Patai's original book has been expanded with new chapters covering the Shekina in greater detail. Although he stresses the importance of the theological it is not clear even yet that ordinary practicioners understand the difference between the Goddess personified and the female aspect of the One God.




92 of 104 people found the following review helpful:

Was the Hebrew God a Woman?, May 18, 1998
By A Customer

The Bible gives the impression that all ancient Jews shared a common belief system ... with only an occasional group straying from the fold. But the evidence paints a different picture. As Dr. Patai states, "... it would be strange if the Hebrew-Jewish religion, which flourished for centuries in a region of intensive goddess cults, had remained immune to them." Archaeologists have uncovered Hebrew settlements where the goddesses Asherah and Astarte-Anath were routinely worshipped. And in fact, we find that for about 3,000 years, the Hebrews worshipped female deities which were later eradicated only by extreme pressure of the male-dominated priesthood.
And then there's the matter of the Cherubim that sat atop the Ark of the Covenant in the Holy of Holies.

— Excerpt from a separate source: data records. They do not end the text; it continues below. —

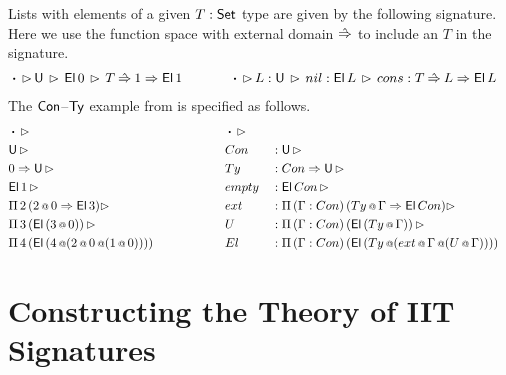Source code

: \documentclass[a4paper,UKenglish,cleveref, autoref]{lipics-v2019}
\begin{document}
Lists with elements of a given $T : \mathsf{Set}$ type are given by the
following signature. Here we use the function space with external domain $\mathbin{\hat{\Rightarrow}}$ to include
an $T$ in the signature.
\begin{alignat*}{10}
 & \boldsymbol{\cdot}\,\ext\,\U\,\ext\,\El\,0\,\ext\,T\Ram 1\Ra \El\,1 \hspace{3.56em} \boldsymbol{\cdot}\,\ext\,L:\U\,\ext\,nil : \El\,L\,\ext\,cons : T\Ram L\Ra \El\,L
\end{alignat*}
The $\mathsf{Con}$--$\mathsf{Ty}$ example from  is specified as
follows.
\begin{alignat*}{5}
  & \boldsymbol{\cdot} \,\rhd                                                 && \boldsymbol{\cdot} \,\rhd                                                                \\
  & \mathsf{U}\,\rhd                                                                  && Con && : \mathsf{U}\,\rhd                                                                        \\
  & 0\Rightarrow\mathsf{U}\,\rhd                                                              && Ty && : Con\Rightarrow\mathsf{U}\,\rhd                                                                   \\
  & \mathsf{El}\,1\,\rhd                                                              && empty && : \mathsf{El}\,Con\,\rhd                                                                \\
  & \Pi\,2\,(2\mathop{{\scriptstyle @}} 0 \Rightarrow \mathsf{El}\,3)\rhd                                       && ext && : \Pi\,(\Gamma : Con)\,(Ty\mathop{{\scriptstyle @}}\Gamma \Rightarrow \mathsf{El}\,Con)\rhd                         \\
  & \Pi\,3\,(\mathsf{El}\,(3\mathop{{\scriptstyle @}} 0))\,\rhd                                         && U && : \Pi\,(\Gamma:Con)\,(\mathsf{El}\,(Ty\mathop{{\scriptstyle @}}\Gamma))\,\rhd                                 \\
  & \Pi\,4\,(\mathsf{El}\,(4\mathop{{\scriptstyle @}}(2\mathop{{\scriptstyle @}} 0\mathop{{\scriptstyle @}} (1\mathop{{\scriptstyle @}} 0)))) \hspace{4.79em} && El && : \Pi\,(\Gamma : Con)\,(\mathsf{El}\,(Ty\mathop{{\scriptstyle @}}(ext\mathop{{\scriptstyle @}}\Gamma\mathop{{\scriptstyle @}} (U\mathop{{\scriptstyle @}}\Gamma))))
\end{alignat*}

\section{Constructing the Theory of IIT Signatures}
\label{sec:ambroise}


\end{document}
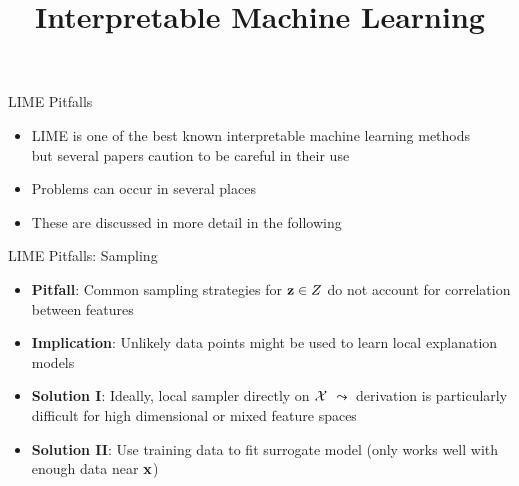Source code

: \documentclass[11pt,compress,t,notes=noshow, aspectratio=169, xcolor=table]{beamer}
\title{Interpretable Machine Learning}
\date{}
\begin{document}
	
	
	
	
	
	\newcommand{\titlefigure}{figure/lime5}
    \newcommand{\learninggoals}{
    	\item Learn why LIME should be used with caution
    	\item Possible pitfalls of LIME}
	
	
	


\begin{vbframe}[c]{LIME Pitfalls}
  \begin{itemize}
  	\item LIME is one of the best known interpretable machine learning methods\\ but several papers caution to be careful in their use 
  	\item Problems can occur in several places 
  	\item These are discussed in more detail in the following 
  \end{itemize}
  
\end{vbframe}
  
\begin{vbframe}[c]{LIME Pitfalls: Sampling}
	\begin{itemize}
	\itemsep1em
	  \item \textbf{Pitfall}: Common sampling strategies for $\zv \in Z$ do not account for correlation between features 
      \item \textbf{Implication}:  Unlikely data points might be used to learn local explanation models
      \item \textbf{Solution I}: Ideally, local sampler directly on $\Xspace$ $\leadsto$ derivation is particularly difficult for high dimensional or mixed feature spaces 
      \item \textbf{Solution II}: Use training data to fit surrogate model (only works well with enough data near $\xv$)
    \end{itemize}
    
\end{vbframe}
\end{document}
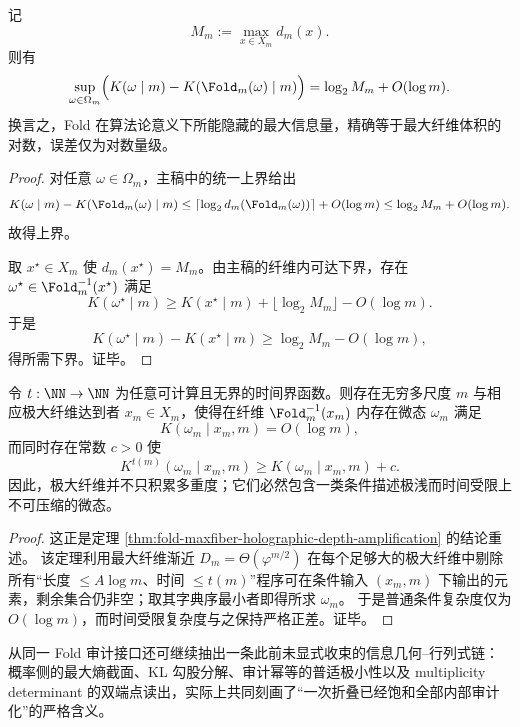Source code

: \begin{theorem}\label{thm:conclusion-max-algorithmic-uplift-maxfiber-log}
记
\[
M_m:=\max_{x\in X_m} d_m(x).
\]
则有
\[
\sup_{\omega\in\Omega_m}
\Bigl(
K(\omega\mid m)-K(\Fold_m(\omega)\mid m)
\Bigr)
=
\log_2 M_m + O(\log m).
\]
换言之，Fold 在算法论意义下所能隐藏的最大信息量，精确等于最大纤维体积的对数，误差仅为对数量级。
\end{theorem}
\begin{proof}
对任意 \(\omega\in\Omega_m\)，主稿中的统一上界给出
\[
K(\omega\mid m)-K(\Fold_m(\omega)\mid m)
\le
\lceil \log_2 d_m(\Fold_m(\omega))\rceil + O(\log m)
\le
\log_2 M_m + O(\log m).
\]
故得上界。

取 \(x^\star\in X_m\) 使 \(d_m(x^\star)=M_m\)。由主稿的纤维内可达下界，存在 \(\omega^\star\in \Fold_m^{-1}(x^\star)\) 满足
\[
K(\omega^\star\mid m)\ge K(x^\star\mid m)+\lfloor \log_2 M_m\rfloor - O(\log m).
\]
于是
\[
K(\omega^\star\mid m)-K(x^\star\mid m)\ge \log_2 M_m - O(\log m),
\]
得所需下界。证毕。
\end{proof}

\begin{theorem}\label{thm:conclusion-maxfiber-shallow-description-deep-computation-gap}
令 \(t:\NN\to\NN\) 为任意可计算且无界的时间界函数。则存在无穷多尺度 \(m\) 与相应极大纤维达到者 \(x_m\in X_m\)，使得在纤维 \(\Fold_m^{-1}(x_m)\) 内存在微态 \(\omega_m\) 满足
\[
K(\omega_m\mid x_m,m)=O(\log m),
\]
而同时存在常数 \(c>0\) 使
\[
K^{t(m)}(\omega_m\mid x_m,m)\ge K(\omega_m\mid x_m,m)+c.
\]
因此，极大纤维并不只积累多重度；它们必然包含一类条件描述极浅而时间受限上不可压缩的微态。
\end{theorem}

\begin{proof}
这正是定理 \ref{thm:fold-maxfiber-holographic-depth-amplification} 的结论重述。
该定理利用最大纤维渐近 \(D_m=\Theta(\varphi^{m/2})\) 在每个足够大的极大纤维中剔除所有“长度 \(\le A\log m\)、时间 \(\le t(m)\)”程序可在条件输入 \((x_m,m)\) 下输出的元素，剩余集合仍非空；取其字典序最小者即得所求 \(\omega_m\)。
于是普通条件复杂度仅为 \(O(\log m)\)，而时间受限复杂度与之保持严格正差。证毕。
\end{proof}

从同一 Fold 审计接口还可继续抽出一条此前未显式收束的信息几何--行列式链：概率侧的最大熵截面、KL 勾股分解、审计幂等的普适极小性以及 multiplicity determinant 的双端点读出，实际上共同刻画了“一次折叠已经饱和全部内部审计化”的严格含义。


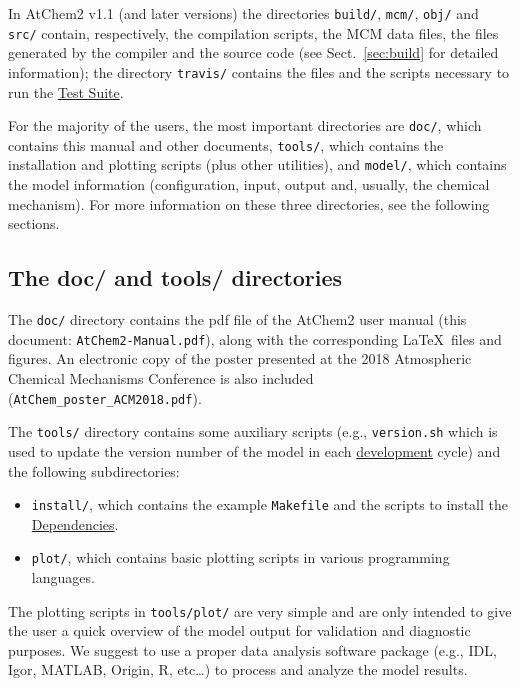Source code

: In AtChem2 v1.1 (and later versions) the directories \texttt{build/},
\texttt{mcm/}, \texttt{obj/} and \texttt{src/} contain, respectively,
the compilation scripts, the MCM data files, the files generated by
the compiler and the source code (see Sect.~\ref{sec:build} for
detailed information); the directory \texttt{travis/} contains the
files and the scripts necessary to run the
\hyperref[sec:test-suite]{Test Suite}.

For the majority of the users, the most important directories are
\texttt{doc/}, which contains this manual and other documents,
\texttt{tools/}, which contains the installation and plotting scripts
(plus other utilities), and \texttt{model/}, which contains the model
information (configuration, input, output and, usually, the chemical
mechanism). For more information on these three directories, see the
following sections.

\subsection{The doc/ and tools/ directories} \label{subsec:doc-tools-directories}

The \texttt{doc/} directory contains the pdf file of the AtChem2 user
manual (this document: \texttt{AtChem2-Manual.pdf}), along with the
corresponding \LaTeX\ files and figures. An electronic copy of the
poster presented at the 2018 Atmospheric Chemical Mechanisms
Conference \citep{sommariva_2018} is also included
(\texttt{AtChem\_poster\_ACM2018.pdf}).

The \texttt{tools/} directory contains some auxiliary scripts (e.g.,
\texttt{version.sh} which is used to update the version number of the
model in each \hyperref[ch:development]{development} cycle) and the
following subdirectories:

\begin{itemize}
\item \texttt{install/}, which contains the example \texttt{Makefile}
  and the scripts to install the \hyperref[sec:dependencies]{Dependencies}.
\item \texttt{plot/}, which contains basic plotting scripts in various
  programming languages.
\end{itemize}

The plotting scripts in \texttt{tools/plot/} are very simple and are
only intended to give the user a quick overview of the model output
for validation and diagnostic purposes. We suggest to use a proper
data analysis software package (e.g., IDL, Igor, MATLAB, Origin, R,
etc\ldots) to process and analyze the model results.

Fashioned by Phoenician craftsmen for Solomon and Ahab, an ivory tablet shows two winged females facing each other. And one tablet shows male and female members of the Cherubim embracing in an explicitly sexual position that embarrassed later Jewish historians ... and even the pagans were shocked when they saw it for the first time.

This cult of the feminine goddess, though often repressed, remained a part of the faith of the Jewish people. Goddesses answered the need for mother, lover, queen, intercessor ... and even today, lingers cryptically in the traditional Hebrew Sabbath invocation.


10 of 14 people found the following review helpful:

A excellent popular treatement of the subject, June 24, 2005
By Eric Maroney (Brooktondale, NY) - See all my reviews

Patai's The Hebrew Goddess is an excellent popular treatment of a subject he takes up in more technical depth in other writings (like in his Jewish Folklore, a collection of his essays). This book is enlightening; it takes an area of study that is easily overlooked or distorted in the popular imagination and the religious mind-frame, and exposes it to light. The role of the divine female and divine figures in the Abrahamic religions was a frequent stumbling block for those faiths, but more often than not, an area of expansive cross-fertilization with other religious traditions and source of profound (and at times humorous) creativity.